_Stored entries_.
=== Begin Enclosure ===
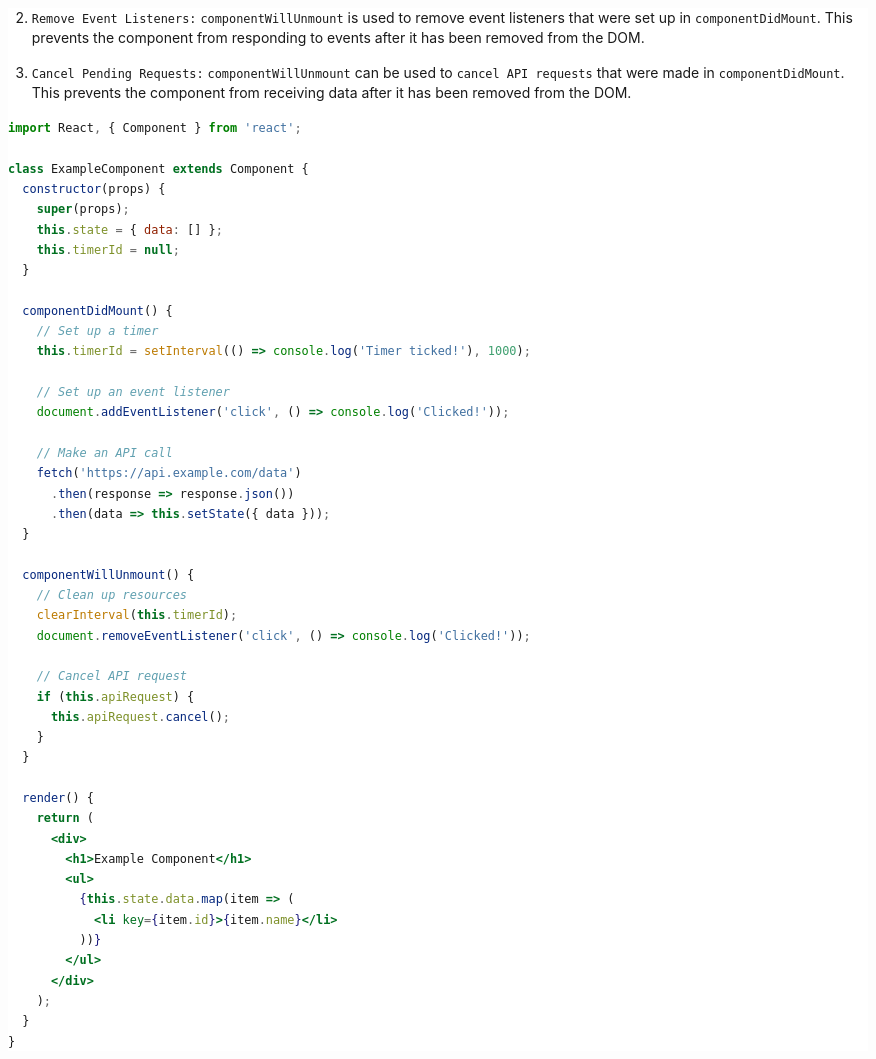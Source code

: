 2. `Remove Event Listeners:`
`componentWillUnmount` is used to remove event listeners that were set up in `componentDidMount`. This prevents the component from responding to events after it has been removed from the DOM.

3. `Cancel Pending Requests:`
`componentWillUnmount` can be used to `cancel API requests` that were made in `componentDidMount`. This prevents the component from receiving data after it has been removed from the DOM.

```jsx
import React, { Component } from 'react';

class ExampleComponent extends Component {
  constructor(props) {
    super(props);
    this.state = { data: [] };
    this.timerId = null;
  }

  componentDidMount() {
    // Set up a timer
    this.timerId = setInterval(() => console.log('Timer ticked!'), 1000);

    // Set up an event listener
    document.addEventListener('click', () => console.log('Clicked!'));

    // Make an API call
    fetch('https://api.example.com/data')
      .then(response => response.json())
      .then(data => this.setState({ data }));
  }

  componentWillUnmount() {
    // Clean up resources
    clearInterval(this.timerId);
    document.removeEventListener('click', () => console.log('Clicked!'));

    // Cancel API request
    if (this.apiRequest) {
      this.apiRequest.cancel();
    }
  }

  render() {
    return (
      <div>
        <h1>Example Component</h1>
        <ul>
          {this.state.data.map(item => (
            <li key={item.id}>{item.name}</li>
          ))}
        </ul>
      </div>
    );
  }
}
```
=== End Enclosure ===
_Assignment_.
Your answer should be each line from the entries that includes the string "click".

_Output_.
    document.addEventListener('click', () => console.log('Clicked!'));
    document.removeEventListener('click', () => console.log('Clicked!'));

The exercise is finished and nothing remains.